I want to take a step back from my normal blogging nonsense to touch on the untimely passing of Robin Williams. New details came out yesterday confirming that his death was a suicide and reports have also included the grisly examiner's details over what happened that I won't go into here. When someone takes their own life it's always tragic. When someone takes their own life that has spent decades entertaining the world and filling our lives with laughter it feels like the world collectively became a little quieter.
Robin Williams is one of the greatest entertainers and talented actors of all time. I grew up watching him in a slew of children's films like
Flubber and
Jack but also appreciated his serious work such as his Academy Award winning performance in
Good Will Hunting and his bone-chilling portrayal as a department store photo guy/stalker in the underrated
One Hour Photo. The character of Mrs. Doubtfire is possibly one of the most recognizable personas in cinema over the last 20 years and any kid growing up in the 90s has likely played at least one game of Jumanji.

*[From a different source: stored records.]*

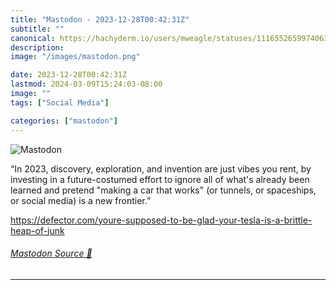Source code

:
 ```yaml
---
title: "Mastodon - 2023-12-28T00:42:31Z"
subtitle: ""
canonical: https://hachyderm.io/users/mweagle/statuses/111655265997406319
description:
image: "/images/mastodon.png"

date: 2023-12-28T00:42:31Z
lastmod: 2024-03-09T15:24:03-08:00
image: ""
tags: ["Social Media"]

categories: ["mastodon"]
---
```

![Mastodon](/images/mastodon.png)

<p>“In 2023, discovery, exploration, and invention are just vibes you rent, by investing in a future-costumed effort to ignore all of what&#39;s already been learned and pretend &quot;making a car that works&quot; (or tunnels, or spaceships, or social media) is a new frontier.”</p><p><a href="https://defector.com/youre-supposed-to-be-glad-your-tesla-is-a-brittle-heap-of-junk" target="_blank" rel="nofollow noopener noreferrer" translate="no"><span class="invisible">https://</span><span class="ellipsis">defector.com/youre-supposed-to</span><span class="invisible">-be-glad-your-tesla-is-a-brittle-heap-of-junk</span></a></p>


###### [Mastodon Source 🐘](https://hachyderm.io/@mweagle/111655265997406319)

___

Williams' performance of "Blame Canada" from the 2000 Oscars
While I know he had substance abuse issues over the years that he went to rehab for, I don't think anyone knew just how much of a tortured soul he obviously was. I will be the first to admit that I do not fully understand depression and I think it's impossible for me to be able to completely comprehend what someone who is clinically depressed is going through. I have had friends who were clinically depressed (and some who were undiagnosed at the time) whom I tried to understand but failed miserably. Their reactions to something that was out of their control would take its toll on me which would result in a split in friendship, which isn't fair at all to the people I called friends. Thankfully these people are still in my life and I feel I can better support them with the knowledge I have now.

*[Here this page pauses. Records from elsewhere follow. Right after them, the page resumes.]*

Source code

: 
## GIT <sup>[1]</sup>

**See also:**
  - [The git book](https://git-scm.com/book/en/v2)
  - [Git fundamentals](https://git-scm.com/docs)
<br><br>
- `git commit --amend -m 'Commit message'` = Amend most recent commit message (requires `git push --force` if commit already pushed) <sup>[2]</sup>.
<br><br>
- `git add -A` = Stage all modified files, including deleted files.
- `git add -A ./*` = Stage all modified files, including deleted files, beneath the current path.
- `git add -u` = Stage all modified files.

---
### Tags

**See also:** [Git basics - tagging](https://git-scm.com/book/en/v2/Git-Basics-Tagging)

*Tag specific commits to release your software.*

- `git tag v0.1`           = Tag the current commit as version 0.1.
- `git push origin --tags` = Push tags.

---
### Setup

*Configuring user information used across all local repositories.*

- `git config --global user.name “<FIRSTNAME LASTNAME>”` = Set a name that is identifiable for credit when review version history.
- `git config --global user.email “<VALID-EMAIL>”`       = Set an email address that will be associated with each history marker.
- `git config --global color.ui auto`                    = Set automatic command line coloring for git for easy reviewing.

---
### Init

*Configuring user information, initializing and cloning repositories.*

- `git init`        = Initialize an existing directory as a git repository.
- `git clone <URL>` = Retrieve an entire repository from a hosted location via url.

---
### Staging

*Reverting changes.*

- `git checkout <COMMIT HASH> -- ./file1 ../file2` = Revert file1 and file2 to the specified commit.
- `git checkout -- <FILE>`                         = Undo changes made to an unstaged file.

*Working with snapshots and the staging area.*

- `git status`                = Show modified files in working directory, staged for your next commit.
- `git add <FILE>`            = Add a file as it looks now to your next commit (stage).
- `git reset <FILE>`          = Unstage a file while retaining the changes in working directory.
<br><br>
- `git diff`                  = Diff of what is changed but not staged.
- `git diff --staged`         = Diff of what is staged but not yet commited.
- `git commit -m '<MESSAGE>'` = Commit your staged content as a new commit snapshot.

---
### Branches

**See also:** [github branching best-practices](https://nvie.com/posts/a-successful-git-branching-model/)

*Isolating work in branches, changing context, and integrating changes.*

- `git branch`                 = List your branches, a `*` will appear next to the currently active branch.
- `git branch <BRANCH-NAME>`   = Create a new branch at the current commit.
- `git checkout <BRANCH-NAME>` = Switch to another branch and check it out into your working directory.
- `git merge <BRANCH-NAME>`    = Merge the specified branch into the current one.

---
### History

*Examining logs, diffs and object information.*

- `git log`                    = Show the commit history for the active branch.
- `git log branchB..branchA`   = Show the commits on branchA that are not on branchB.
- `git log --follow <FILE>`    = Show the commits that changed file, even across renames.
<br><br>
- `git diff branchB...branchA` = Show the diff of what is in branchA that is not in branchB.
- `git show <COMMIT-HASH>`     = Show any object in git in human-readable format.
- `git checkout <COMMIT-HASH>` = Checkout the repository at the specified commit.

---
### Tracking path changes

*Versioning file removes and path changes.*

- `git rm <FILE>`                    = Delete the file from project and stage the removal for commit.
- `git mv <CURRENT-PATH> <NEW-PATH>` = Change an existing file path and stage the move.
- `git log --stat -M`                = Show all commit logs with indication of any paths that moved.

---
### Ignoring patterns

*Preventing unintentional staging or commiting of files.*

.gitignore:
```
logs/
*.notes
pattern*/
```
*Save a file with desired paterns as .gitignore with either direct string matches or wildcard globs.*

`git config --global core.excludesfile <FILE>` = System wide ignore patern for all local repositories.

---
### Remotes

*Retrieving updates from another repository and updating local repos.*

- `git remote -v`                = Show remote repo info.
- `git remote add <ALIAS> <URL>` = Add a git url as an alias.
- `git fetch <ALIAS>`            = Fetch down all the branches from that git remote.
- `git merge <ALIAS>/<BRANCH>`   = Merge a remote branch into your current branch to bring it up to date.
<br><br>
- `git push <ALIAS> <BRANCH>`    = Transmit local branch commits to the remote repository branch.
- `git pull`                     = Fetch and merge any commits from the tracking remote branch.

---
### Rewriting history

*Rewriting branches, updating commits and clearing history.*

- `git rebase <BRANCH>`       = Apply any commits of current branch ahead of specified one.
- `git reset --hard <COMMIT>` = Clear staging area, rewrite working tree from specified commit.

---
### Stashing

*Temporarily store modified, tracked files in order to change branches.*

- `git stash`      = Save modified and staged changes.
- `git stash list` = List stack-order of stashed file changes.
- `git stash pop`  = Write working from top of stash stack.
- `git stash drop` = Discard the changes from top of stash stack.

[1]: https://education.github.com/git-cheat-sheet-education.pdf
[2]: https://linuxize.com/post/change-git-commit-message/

You can't "cure" depression by saying "oh, it'll be okay, don't worry." That's something I learned the hard way from some of my friends. Depression is like a battle and every day is a new field with fresh artillery. There's great treatment out there but there's still a feeling of shame and embarrassment that people with these conditions face when wanting to seek help. I can't force anyone to seek out help, but I can offer my support so that you know you are not alone. If you are struggling with something then I will listen to you. I will hear you out. I can't feel what you feel but I can do my best to try and understand where you are coming from. You are not alone. Robin Williams is a global icon yet probably felt like the loneliest man in the world and NO ONE should have to feel that way. I would never judge anyone because of something they're struggling with just as I wouldn't judge anybody based on their religion, race, or sexuality. If you're a douchebag then yeah, you just suck. But whatever you're made up of, that's who you are. Be loud and proud.

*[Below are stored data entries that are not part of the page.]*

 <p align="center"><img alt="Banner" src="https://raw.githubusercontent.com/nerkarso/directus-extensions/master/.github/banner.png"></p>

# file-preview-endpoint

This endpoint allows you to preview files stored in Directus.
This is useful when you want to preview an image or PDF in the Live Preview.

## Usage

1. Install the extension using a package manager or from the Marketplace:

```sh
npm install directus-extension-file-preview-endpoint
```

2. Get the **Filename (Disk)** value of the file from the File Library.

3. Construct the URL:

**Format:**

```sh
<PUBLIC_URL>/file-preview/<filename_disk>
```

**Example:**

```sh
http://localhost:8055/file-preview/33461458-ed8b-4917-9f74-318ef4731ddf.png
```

A failed attempt to rob Mrs. Doubtfire - I used to laugh hysterically as a kid to the "BACK OFF, ASSHOLE!" line
The other thing I wanted to briefly share is a little drawing from my childhood. My friend Trey has always looked up to Robin Williams. I, too, admired his brand of comedy but he was a hero to Trey ever since he was a little boy. As kids, Trey and I would regularly come up with ideas for movies, TV shows, and video games, knowing that one day we'd become the youngest child directors in history. One such idea for a video game was set in an interactive world a-la
Spyro the Dragon, but centered around a dolphin named Tux who goes through this world freeing captive animals and kicking ass. We were only about 11 or 12 but made several drawings and storyboards and for a day or two were convinced that we'd get all this work done and pitch it to Sony and they'd make the game available on Playstation the following Spring. And the guy we wanted to voice our main dolphin character? Robin Williams.
Thanks, Mr. Williams, for all the laughs. I'm sorry that through all the laughter and smiles there was a great struggle taking place. I know you are now at peace, but I also know there's much more we can learn to better serve others in the future.